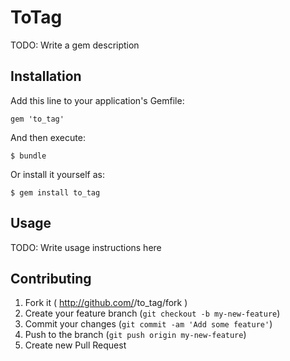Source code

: # ToTag

TODO: Write a gem description

## Installation

Add this line to your application's Gemfile:

    gem 'to_tag'

And then execute:

    $ bundle

Or install it yourself as:

    $ gem install to_tag

## Usage

TODO: Write usage instructions here

## Contributing

1. Fork it ( http://github.com/<my-github-username>/to_tag/fork )
2. Create your feature branch (`git checkout -b my-new-feature`)
3. Commit your changes (`git commit -am 'Add some feature'`)
4. Push to the branch (`git push origin my-new-feature`)
5. Create new Pull Request
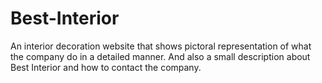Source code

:# Best-Interior
An interior decoration website that shows pictoral representation of what the company do in a detailed manner. And also a small description about Best Interior and how to contact the company.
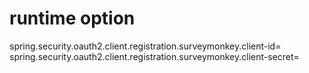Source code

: # runtime option

spring.security.oauth2.client.registration.surveymonkey.client-id=
spring.security.oauth2.client.registration.surveymonkey.client-secret=
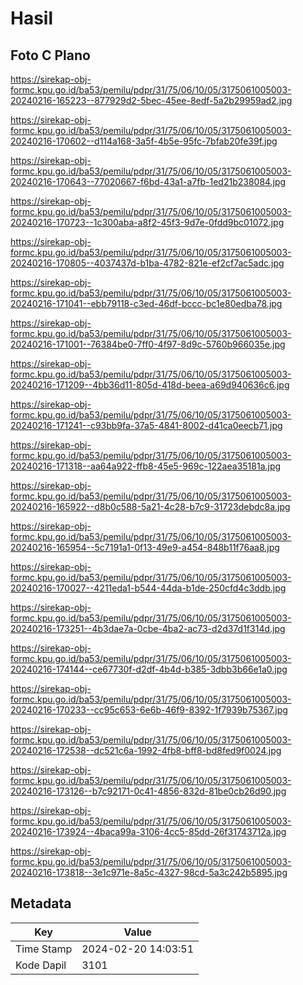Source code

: # Hasil

## Foto C Plano

https://sirekap-obj-formc.kpu.go.id/ba53/pemilu/pdpr/31/75/06/10/05/3175061005003-20240216-165223--877929d2-5bec-45ee-8edf-5a2b29959ad2.jpg

https://sirekap-obj-formc.kpu.go.id/ba53/pemilu/pdpr/31/75/06/10/05/3175061005003-20240216-170602--d114a168-3a5f-4b5e-95fc-7bfab20fe39f.jpg

https://sirekap-obj-formc.kpu.go.id/ba53/pemilu/pdpr/31/75/06/10/05/3175061005003-20240216-170643--77020667-f6bd-43a1-a7fb-1ed21b238084.jpg

https://sirekap-obj-formc.kpu.go.id/ba53/pemilu/pdpr/31/75/06/10/05/3175061005003-20240216-170723--1c300aba-a8f2-45f3-9d7e-0fdd9bc01072.jpg

https://sirekap-obj-formc.kpu.go.id/ba53/pemilu/pdpr/31/75/06/10/05/3175061005003-20240216-170805--4037437d-b1ba-4782-821e-ef2cf7ac5adc.jpg

https://sirekap-obj-formc.kpu.go.id/ba53/pemilu/pdpr/31/75/06/10/05/3175061005003-20240216-171041--ebb79118-c3ed-46df-bccc-bc1e80edba78.jpg

https://sirekap-obj-formc.kpu.go.id/ba53/pemilu/pdpr/31/75/06/10/05/3175061005003-20240216-171001--76384be0-7ff0-4f97-8d9c-5760b966035e.jpg

https://sirekap-obj-formc.kpu.go.id/ba53/pemilu/pdpr/31/75/06/10/05/3175061005003-20240216-171209--4bb36d11-805d-418d-beea-a69d940636c6.jpg

https://sirekap-obj-formc.kpu.go.id/ba53/pemilu/pdpr/31/75/06/10/05/3175061005003-20240216-171241--c93bb9fa-37a5-4841-8002-d41ca0eecb71.jpg

https://sirekap-obj-formc.kpu.go.id/ba53/pemilu/pdpr/31/75/06/10/05/3175061005003-20240216-171318--aa64a922-ffb8-45e5-969c-122aea35181a.jpg

https://sirekap-obj-formc.kpu.go.id/ba53/pemilu/pdpr/31/75/06/10/05/3175061005003-20240216-165922--d8b0c588-5a21-4c28-b7c9-31723debdc8a.jpg

https://sirekap-obj-formc.kpu.go.id/ba53/pemilu/pdpr/31/75/06/10/05/3175061005003-20240216-165954--5c7191a1-0f13-49e9-a454-848b11f76aa8.jpg

https://sirekap-obj-formc.kpu.go.id/ba53/pemilu/pdpr/31/75/06/10/05/3175061005003-20240216-170027--4211eda1-b544-44da-b1de-250cfd4c3ddb.jpg

https://sirekap-obj-formc.kpu.go.id/ba53/pemilu/pdpr/31/75/06/10/05/3175061005003-20240216-173251--4b3dae7a-0cbe-4ba2-ac73-d2d37d1f314d.jpg

https://sirekap-obj-formc.kpu.go.id/ba53/pemilu/pdpr/31/75/06/10/05/3175061005003-20240216-174144--ce67730f-d2df-4b4d-b385-3dbb3b66e1a0.jpg

https://sirekap-obj-formc.kpu.go.id/ba53/pemilu/pdpr/31/75/06/10/05/3175061005003-20240216-170233--cc95c653-6e6b-46f9-8392-1f7939b75367.jpg

https://sirekap-obj-formc.kpu.go.id/ba53/pemilu/pdpr/31/75/06/10/05/3175061005003-20240216-172538--dc521c6a-1992-4fb8-bff8-bd8fed9f0024.jpg

https://sirekap-obj-formc.kpu.go.id/ba53/pemilu/pdpr/31/75/06/10/05/3175061005003-20240216-173126--b7c92171-0c41-4856-832d-81be0cb26d90.jpg

https://sirekap-obj-formc.kpu.go.id/ba53/pemilu/pdpr/31/75/06/10/05/3175061005003-20240216-173924--4baca99a-3106-4cc5-85dd-26f31743712a.jpg

https://sirekap-obj-formc.kpu.go.id/ba53/pemilu/pdpr/31/75/06/10/05/3175061005003-20240216-173818--3e1c971e-8a5c-4327-98cd-5a3c242b5895.jpg


## Metadata

| Key        | Value               |
| ---------- | ------------------- |
| Time Stamp | 2024-02-20 14:03:51 |
| Kode Dapil | 3101                |




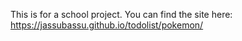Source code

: This is for a school project.
You can find the site here: https://jassubassu.github.io/todolist/pokemon/
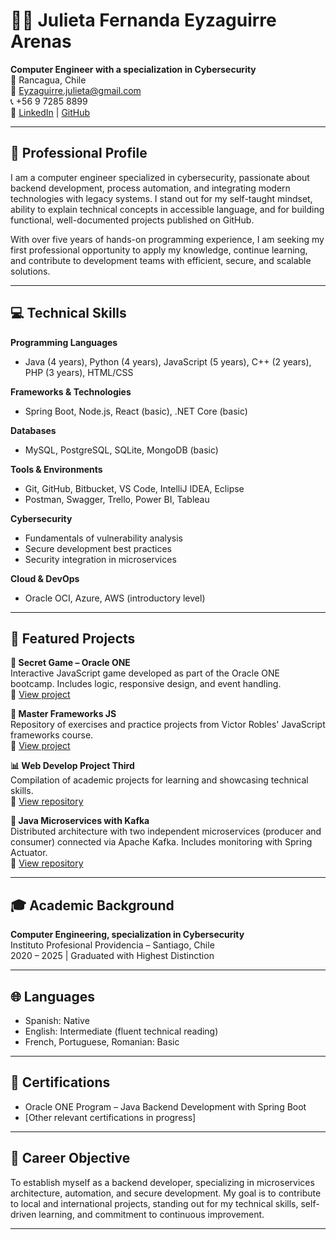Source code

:# 👩‍💻 Julieta Fernanda Eyzaguirre Arenas

**Computer Engineer with a specialization in Cybersecurity**  
📍 Rancagua, Chile  
📧 Eyzaguirre.julieta@gmail.com  
📞 +56 9 7285 8899  
🔗 [LinkedIn](https://linkedin.com/in/yourprofile) | [GitHub](https://github.com/gipsy-yuilet-dev)

---

## 🎯 Professional Profile

I am a computer engineer specialized in cybersecurity, passionate about backend development, process automation, and integrating modern technologies with legacy systems. I stand out for my self-taught mindset, ability to explain technical concepts in accessible language, and for building functional, well-documented projects published on GitHub.

With over five years of hands-on programming experience, I am seeking my first professional opportunity to apply my knowledge, continue learning, and contribute to development teams with efficient, secure, and scalable solutions.

---

## 💻 Technical Skills

**Programming Languages**  
- Java (4 years), Python (4 years), JavaScript (5 years), C++ (2 years), PHP (3 years), HTML/CSS

**Frameworks & Technologies**  
- Spring Boot, Node.js, React (basic), .NET Core (basic)

**Databases**  
- MySQL, PostgreSQL, SQLite, MongoDB (basic)

**Tools & Environments**  
- Git, GitHub, Bitbucket, VS Code, IntelliJ IDEA, Eclipse  
- Postman, Swagger, Trello, Power BI, Tableau

**Cybersecurity**  
- Fundamentals of vulnerability analysis  
- Secure development best practices  
- Security integration in microservices

**Cloud & DevOps**  
- Oracle OCI, Azure, AWS (introductory level)

---

## 📂 Featured Projects

**🔐 Secret Game – Oracle ONE**  
Interactive JavaScript game developed as part of the Oracle ONE bootcamp. Includes logic, responsive design, and event handling.  
🔗 [View project](https://github.com/gipsy-yuilet-dev/Juego-Secreto-alura-task01)

**🧩 Master Frameworks JS**  
Repository of exercises and practice projects from Victor Robles' JavaScript frameworks course.  
🔗 [View project](https://github.com/gipsy-yuilet-dev/Master-Frameworks-JS)

**📊 Web Develop Project Third**  
Compilation of academic projects for learning and showcasing technical skills.  
🔗 [View repository](https://github.com/gipsy-yuilet-dev/webdevelopProjectThird)

**🧠 Java Microservices with Kafka**  
Distributed architecture with two independent microservices (producer and consumer) connected via Apache Kafka. Includes monitoring with Spring Actuator.  
🔗 [View repository](https://github.com/gipsy-yuilet-dev/microserviciosEnJava)

---

## 🎓 Academic Background

**Computer Engineering, specialization in Cybersecurity**  
Instituto Profesional Providencia – Santiago, Chile  
2020 – 2025 | Graduated with Highest Distinction

---

## 🌐 Languages

- Spanish: Native  
- English: Intermediate (fluent technical reading)  
- French, Portuguese, Romanian: Basic

---

## 📜 Certifications

- Oracle ONE Program – Java Backend Development with Spring Boot  
- [Other relevant certifications in progress]

---

## 🎯 Career Objective

To establish myself as a backend developer, specializing in microservices architecture, automation, and secure development. My goal is to contribute to local and international projects, standing out for my technical skills, self-driven learning, and commitment to continuous improvement.

---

_Work instruction_
Look through the entries above; copy every line holding the string "Create".

_Task output_
2. Create your feature branch (`git checkout -b my-new-feature`)
5. Create new Pull Request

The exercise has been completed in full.